▸ **SUPPLIED MATERIAL**
--------
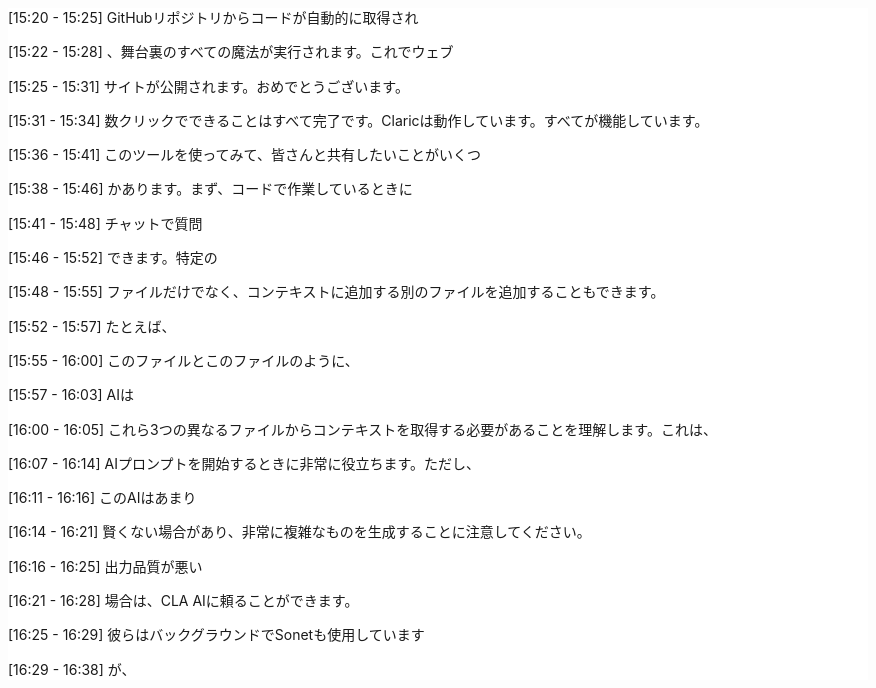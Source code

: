 [15:20 - 15:25]
GitHubリポジトリからコードが自動的に取得され

[15:22 - 15:28]
、舞台裏のすべての魔法が実行されます。これでウェブ

[15:25 - 15:31]
サイトが公開されます。おめでとうございます。

[15:31 - 15:34]
数クリックでできることはすべて完了です。Claricは動作しています。すべてが機能しています。

[15:36 - 15:41]
このツールを使ってみて、皆さんと共有したいことがいくつ

[15:38 - 15:46]
かあります。まず、コードで作業しているときに

[15:41 - 15:48]
チャットで質問

[15:46 - 15:52]
できます。特定の

[15:48 - 15:55]
ファイルだけでなく、コンテキストに追加する別のファイルを追加することもできます。

[15:52 - 15:57]
たとえば、

[15:55 - 16:00]
このファイルとこのファイルのように、

[15:57 - 16:03]
AIは

[16:00 - 16:05]
これら3つの異なるファイルからコンテキストを取得する必要があることを理解します。これは、

[16:07 - 16:14]
AIプロンプトを開始するときに非常に役立ちます。ただし、

[16:11 - 16:16]
このAIはあまり

[16:14 - 16:21]
賢くない場合があり、非常に複雑なものを生成することに注意してください。

[16:16 - 16:25]
出力品質が悪い

[16:21 - 16:28]
場合は、CLA AIに頼ることができます。

[16:25 - 16:29]
彼らはバックグラウンドでSonetも使用しています

[16:29 - 16:38]
が、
--------
Nothing but the records above, retyped exactly and stripped of images, should appear in the answer.

Source code

: [15:20 - 15:25]
GitHubリポジトリからコードが自動的に取得され

[15:22 - 15:28]
、舞台裏のすべての魔法が実行されます。これでウェブ

[15:25 - 15:31]
サイトが公開されます。おめでとうございます。

[15:31 - 15:34]
数クリックでできることはすべて完了です。Claricは動作しています。すべてが機能しています。

[15:36 - 15:41]
このツールを使ってみて、皆さんと共有したいことがいくつ

[15:38 - 15:46]
かあります。まず、コードで作業しているときに

[15:41 - 15:48]
チャットで質問

[15:46 - 15:52]
できます。特定の

[15:48 - 15:55]
ファイルだけでなく、コンテキストに追加する別のファイルを追加することもできます。

[15:52 - 15:57]
たとえば、

[15:55 - 16:00]
このファイルとこのファイルのように、

[15:57 - 16:03]
AIは

[16:00 - 16:05]
これら3つの異なるファイルからコンテキストを取得する必要があることを理解します。これは、

[16:07 - 16:14]
AIプロンプトを開始するときに非常に役立ちます。ただし、

[16:11 - 16:16]
このAIはあまり

[16:14 - 16:21]
賢くない場合があり、非常に複雑なものを生成することに注意してください。

[16:16 - 16:25]
出力品質が悪い

[16:21 - 16:28]
場合は、CLA AIに頼ることができます。

[16:25 - 16:29]
彼らはバックグラウンドでSonetも使用しています

[16:29 - 16:38]
が、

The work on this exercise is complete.